E. N. Welch Mfg. Co. Forestville, Conn., walnut mantel clock, “Hatton”, ca 1885. The 23-inch-high case is very nice, has the original finish, slightly darkened as all woods tend to do, has carved flowers top and bottom, and etched designs front and sides. The glass is original as are the dial, hands, Cathedral gong, and fancy Welch pendulum. The 8-day movement is running and striking the gong each hour. This is only the second of this model I have ever sold and they were identical and had only one flower just above the dial. Ly-Welch #434 and the “E. N. Welch” book mentioned above, both picture the clock with 3 flowers just above the dial. Either the two models I have had, or their picture models, is a variant. In any case this clock is very rare. $300-$500.
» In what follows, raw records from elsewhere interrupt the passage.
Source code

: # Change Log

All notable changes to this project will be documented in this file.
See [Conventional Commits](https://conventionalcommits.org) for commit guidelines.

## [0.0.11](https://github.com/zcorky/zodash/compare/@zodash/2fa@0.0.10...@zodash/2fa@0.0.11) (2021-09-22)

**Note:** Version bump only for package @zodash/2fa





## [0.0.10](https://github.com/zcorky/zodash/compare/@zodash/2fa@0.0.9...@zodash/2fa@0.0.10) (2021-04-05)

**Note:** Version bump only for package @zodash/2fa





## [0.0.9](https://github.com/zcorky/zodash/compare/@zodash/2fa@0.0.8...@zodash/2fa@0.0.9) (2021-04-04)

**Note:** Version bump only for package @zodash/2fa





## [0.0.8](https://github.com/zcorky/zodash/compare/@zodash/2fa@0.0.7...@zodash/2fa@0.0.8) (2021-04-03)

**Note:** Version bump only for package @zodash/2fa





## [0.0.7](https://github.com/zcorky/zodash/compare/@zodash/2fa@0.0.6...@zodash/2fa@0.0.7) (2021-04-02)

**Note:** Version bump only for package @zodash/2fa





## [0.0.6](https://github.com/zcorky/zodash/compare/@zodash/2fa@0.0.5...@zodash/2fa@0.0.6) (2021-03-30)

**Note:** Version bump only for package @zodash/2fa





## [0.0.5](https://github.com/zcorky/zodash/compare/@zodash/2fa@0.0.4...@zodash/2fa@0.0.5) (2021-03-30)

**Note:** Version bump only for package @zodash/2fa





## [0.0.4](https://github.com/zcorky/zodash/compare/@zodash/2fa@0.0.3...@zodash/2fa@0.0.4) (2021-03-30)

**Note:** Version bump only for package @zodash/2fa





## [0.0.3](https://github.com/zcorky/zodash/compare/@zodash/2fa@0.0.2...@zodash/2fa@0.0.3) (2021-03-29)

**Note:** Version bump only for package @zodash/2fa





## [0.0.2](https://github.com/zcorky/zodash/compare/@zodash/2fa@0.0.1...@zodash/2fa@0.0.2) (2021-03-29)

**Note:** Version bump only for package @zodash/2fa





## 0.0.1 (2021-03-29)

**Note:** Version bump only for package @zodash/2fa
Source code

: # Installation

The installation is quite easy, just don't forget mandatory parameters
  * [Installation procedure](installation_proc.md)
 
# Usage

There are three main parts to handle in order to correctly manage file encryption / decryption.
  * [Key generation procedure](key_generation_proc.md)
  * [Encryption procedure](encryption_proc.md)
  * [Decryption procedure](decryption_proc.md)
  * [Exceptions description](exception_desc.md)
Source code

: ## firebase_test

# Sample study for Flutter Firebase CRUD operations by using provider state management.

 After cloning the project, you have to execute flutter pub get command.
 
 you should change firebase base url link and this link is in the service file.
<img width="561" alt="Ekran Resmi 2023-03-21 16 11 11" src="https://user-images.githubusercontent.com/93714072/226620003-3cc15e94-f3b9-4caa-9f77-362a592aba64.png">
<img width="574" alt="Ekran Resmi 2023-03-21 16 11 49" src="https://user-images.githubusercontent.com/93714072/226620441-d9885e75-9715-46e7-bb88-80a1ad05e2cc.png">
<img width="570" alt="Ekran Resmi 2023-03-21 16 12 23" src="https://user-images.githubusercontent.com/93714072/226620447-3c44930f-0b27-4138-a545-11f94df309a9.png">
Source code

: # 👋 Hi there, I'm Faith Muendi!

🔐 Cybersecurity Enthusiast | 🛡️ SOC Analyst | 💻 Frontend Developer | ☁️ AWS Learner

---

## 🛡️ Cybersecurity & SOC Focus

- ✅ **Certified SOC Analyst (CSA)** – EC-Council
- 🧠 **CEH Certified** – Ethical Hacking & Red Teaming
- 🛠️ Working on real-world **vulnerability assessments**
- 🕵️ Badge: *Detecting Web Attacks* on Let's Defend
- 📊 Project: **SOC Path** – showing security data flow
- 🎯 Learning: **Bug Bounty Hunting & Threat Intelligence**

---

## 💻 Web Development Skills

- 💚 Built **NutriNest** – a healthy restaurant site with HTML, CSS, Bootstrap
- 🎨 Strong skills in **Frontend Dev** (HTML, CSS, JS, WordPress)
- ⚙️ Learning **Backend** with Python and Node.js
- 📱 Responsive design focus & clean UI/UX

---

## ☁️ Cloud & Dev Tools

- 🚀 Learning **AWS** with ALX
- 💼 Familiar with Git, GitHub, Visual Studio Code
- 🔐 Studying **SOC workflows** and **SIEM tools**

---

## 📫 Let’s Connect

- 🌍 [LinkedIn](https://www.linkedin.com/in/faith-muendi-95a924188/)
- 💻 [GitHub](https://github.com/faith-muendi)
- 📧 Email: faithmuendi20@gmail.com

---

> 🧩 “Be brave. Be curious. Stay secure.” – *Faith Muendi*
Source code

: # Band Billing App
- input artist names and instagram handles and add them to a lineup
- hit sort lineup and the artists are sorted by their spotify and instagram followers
“Welch, Spring & Co., Forestville, Conn. U.S.A. / Eight-day Gerster V.P.”, ca1879. Near mint rosewood case is 18 ½ inches high, rubbed to a smooth cabinet finish, and is complete and all original. There is a complete black label on the back, perfect front glass with a gold band, and original side glasses. Inside is a perfect Welch curved-side glass pendulum bob, original hands, original dial with brass rings, and an original Patti key that I had never seen in a Patti clock before. It has the famous Patti 8-day movement that is running perfectly and strikes a bell below the movement each hour. This is one of a series of perfect Welch clocks that we will be selling in this auction. Ly-Welch, page 149. $600-$900.
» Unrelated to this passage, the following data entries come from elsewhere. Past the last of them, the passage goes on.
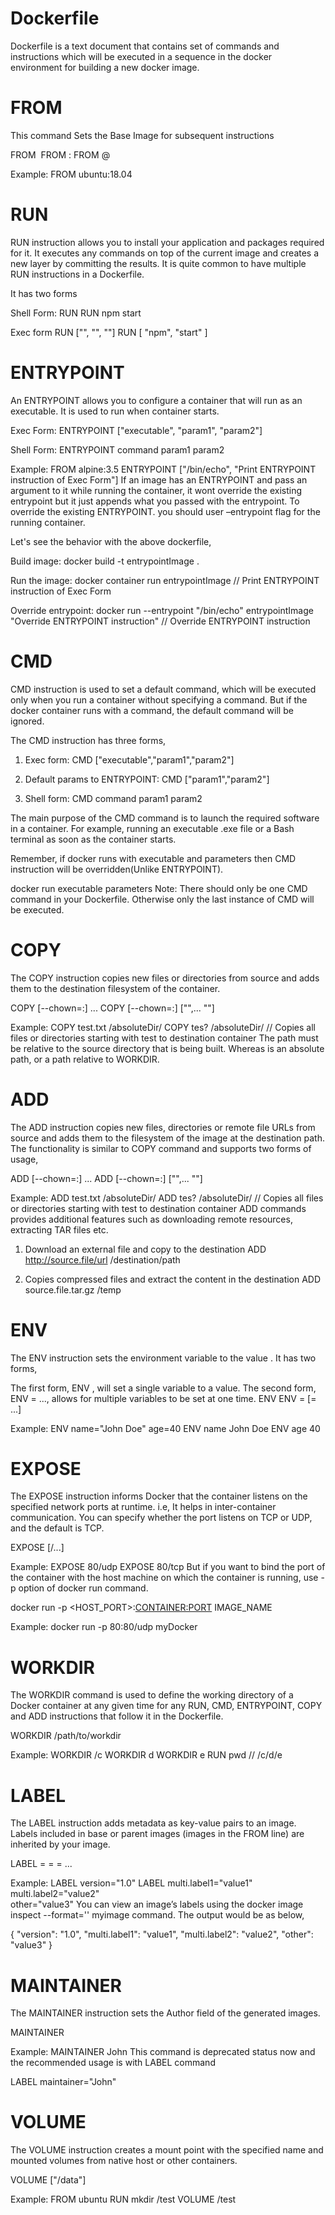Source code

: # Dockerfile
Dockerfile is a text document that contains set of commands and instructions which will be executed in a sequence in the docker environment for building a new docker image.

# FROM
This command Sets the Base Image for subsequent instructions

FROM <image>
FROM <image>:<tag>
FROM <image>@<digest>

Example:
FROM ubuntu:18.04

# RUN
RUN instruction allows you to install your application and packages required for it. It executes any commands on top of the current image and creates a new layer by committing the results. It is quite common to have multiple RUN instructions in a Dockerfile.

It has two forms

  Shell Form: RUN
  RUN npm start

  Exec form RUN ["", "", ""]
  RUN [ "npm", "start" ]

# ENTRYPOINT
An ENTRYPOINT allows you to configure a container that will run as an executable. It is used to run when container starts.

  Exec Form:
  ENTRYPOINT ["executable", "param1", "param2"]

  Shell Form:
  ENTRYPOINT command param1 param2

  Example:
  FROM alpine:3.5
  ENTRYPOINT ["/bin/echo", "Print ENTRYPOINT instruction of Exec Form"]
  If an image has an ENTRYPOINT and pass an argument to it while running the container, it wont override the existing entrypoint but it just appends what you passed with the entrypoint. To override the existing ENTRYPOINT. you should user –entrypoint flag for the running container.

  Let's see the behavior with the above dockerfile,

  Build image:
  docker build -t entrypointImage .

  Run the image:
  docker container run entrypointImage // Print ENTRYPOINT instruction of Exec Form

  Override entrypoint:
  docker run --entrypoint "/bin/echo" entrypointImage "Override ENTRYPOINT instruction" // Override ENTRYPOINT instruction

# CMD
CMD instruction is used to set a default command, which will be executed only when you run a container without specifying a command. But if the docker container runs with a command, the default command will be ignored.

The CMD instruction has three forms,

  1. Exec form:
  CMD ["executable","param1","param2"]

  2. Default params to ENTRYPOINT:
  CMD ["param1","param2"]

  3. Shell form:
  CMD command param1 param2

  The main purpose of the CMD command is to launch the required software in a container. For example, running an executable .exe file or a Bash terminal as soon as the container starts.

  Remember, if docker runs with executable and parameters then CMD instruction will be overridden(Unlike ENTRYPOINT).

  docker run executable parameters
  Note: There should only be one CMD command in your Dockerfile. Otherwise only the last instance of CMD will be executed.

# COPY
The COPY instruction copies new files or directories from source and adds them to the destination filesystem of the container.

  COPY [--chown=<user>:<group>] <src>... <dest>
  COPY [--chown=<user>:<group>] ["<src>",... "<dest>"]

  Example:
  COPY test.txt /absoluteDir/
  COPY tes? /absoluteDir/ // Copies all files or directories starting with test to destination container
  The path must be relative to the source directory that is being built. Whereas is an absolute path, or a path relative to WORKDIR.

# ADD
The ADD instruction copies new files, directories or remote file URLs from source and adds them to the filesystem of the image at the destination path. The functionality is similar to COPY command and supports two forms of usage,

  ADD [--chown=<user>:<group>] <src>... <dest>
  ADD [--chown=<user>:<group>] ["<src>",... "<dest>"]

  Example:
  ADD test.txt /absoluteDir/
  ADD tes? /absoluteDir/ // Copies all files or directories starting with test to destination container
  ADD commands provides additional features such as downloading remote resources, extracting TAR files etc.

  1. Download an external file and copy to the destination
  ADD http://source.file/url  /destination/path

  2. Copies compressed files and extract the content in the destination
  ADD source.file.tar.gz /temp

# ENV
The ENV instruction sets the environment variable to the value . It has two forms,

The first form, ENV <key> <value>, will set a single variable to a value.
The second form, ENV <key>=<value> ..., allows for multiple variables to be set at one time.
ENV <key> <value>
ENV <key>=<value> [<key>=<value> ...]

Example:
ENV name="John Doe" age=40
ENV name John Doe
ENV age 40

# EXPOSE
The EXPOSE instruction informs Docker that the container listens on the specified network ports at runtime. i.e, It helps in inter-container communication. You can specify whether the port listens on TCP or UDP, and the default is TCP.

  EXPOSE <port> [<port>/<protocol>...]

  Example:
  EXPOSE 80/udp
  EXPOSE 80/tcp
  But if you want to bind the port of the container with the host machine on which the container is running, use -p option of docker run command.

  docker run -p <HOST_PORT>:<CONTAINER:PORT> IMAGE_NAME

  Example:
  docker run -p 80:80/udp myDocker

# WORKDIR
The WORKDIR command is used to define the working directory of a Docker container at any given time for any RUN, CMD, ENTRYPOINT, COPY and ADD instructions that follow it in the Dockerfile.

  WORKDIR /path/to/workdir

  Example:
  WORKDIR /c
  WORKDIR d
  WORKDIR e
  RUN pwd  // /c/d/e

# LABEL
The LABEL instruction adds metadata as key-value pairs to an image. Labels included in base or parent images (images in the FROM line) are inherited by your image.

  LABEL <key>=<value> <key>=<value> <key>=<value> ...

  Example:
  LABEL version="1.0"
  LABEL multi.label1="value1" \
        multi.label2="value2" \
        other="value3"
  You can view an image’s labels using the docker image inspect --format='' myimage command. The output would be as below,

  {
    "version": "1.0",
    "multi.label1": "value1",
    "multi.label2": "value2",
    "other": "value3"
  }

# MAINTAINER
The MAINTAINER instruction sets the Author field of the generated images.

MAINTAINER <name>

Example:
MAINTAINER John
This command is deprecated status now and the recommended usage is with LABEL command

LABEL maintainer="John"

# VOLUME
The VOLUME instruction creates a mount point with the specified name and mounted volumes from native host or other containers.

VOLUME ["/data"]

Example:
FROM ubuntu
RUN mkdir /test
VOLUME /test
E. N. Welch Mfg. Co. Forestville, Conn. walnut mantel clock, “Nevada”, ca 1885. There are stories surrounding all the Welch clock names. The book mentioned above has those stories and pictures. This 23-inch-high case is very nice, all original, and has had no repairs or replaced parts. The glass is original as is the Welch pendulum, gong base (coil missing), alarm movement and bell, and the 8-day time and strike movement. This clock, recently found because it is extremely rare, has not been cleaned and restored although the case is very nice. The original paper dial is signed. The brass rings are oxidized and need to be polished. The movement is running. Ly-Welch #444. $300-$500.